** Opening Material supplied block **

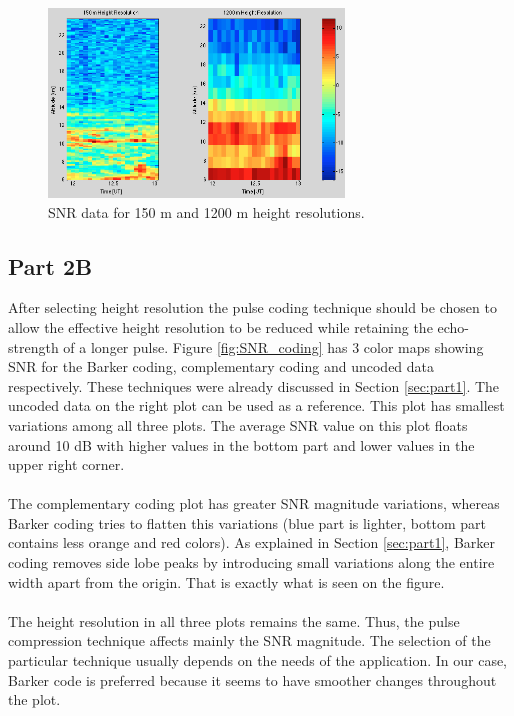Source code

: \documentclass{article}
\begin{document}
\begin{figure}[bth]
\centering
\includegraphics[width=0.7\textwidth]{Figures/height_res.png}
\caption{SNR data for 150 m and 1200 m height resolutions.}
\label{fig:height_res}
\end{figure}


\subsection{Part 2B}

After selecting height resolution the pulse coding technique should be chosen to allow the effective height resolution to be reduced while retaining the echo-strength of a longer pulse. Figure \ref{fig:SNR_coding} has 3 color maps showing SNR for the Barker coding, complementary coding and uncoded data respectively. These techniques were already discussed in Section \ref{sec:part1}. The uncoded data on the right plot can be used as a reference. This plot has smallest variations among all three plots. The average SNR value on this plot floats around 10 dB with higher values in the bottom part and lower values in the upper right corner.\\
\\
The complementary coding plot has greater SNR magnitude variations, whereas Barker coding tries to flatten this variations (blue part is lighter, bottom part contains less orange and red colors). As explained in Section \ref{sec:part1}, Barker coding removes side lobe peaks by introducing small variations along the entire width apart from the origin. That is exactly what is seen on the figure.\\
\\
The height resolution in all three plots remains the same. Thus, the pulse compression technique affects mainly the SNR magnitude. The selection of the particular technique usually depends on the needs of the application. In our case, Barker code is preferred because it seems to have smoother changes throughout the plot.
\end{document}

** Closing Material supplied block **

**Exercise prompt:** Copy every line above that includes the string "magnitude".

**Written response:**
The complementary coding plot has greater SNR magnitude variations, whereas Barker coding tries to flatten this variations (blue part is lighter, bottom part contains less orange and red colors). As explained in Section \ref{sec:part1}, Barker coding removes side lobe peaks by introducing small variations along the entire width apart from the origin. That is exactly what is seen on the figure.\\
The height resolution in all three plots remains the same. Thus, the pulse compression technique affects mainly the SNR magnitude. The selection of the particular technique usually depends on the needs of the application. In our case, Barker code is preferred because it seems to have smoother changes throughout the plot.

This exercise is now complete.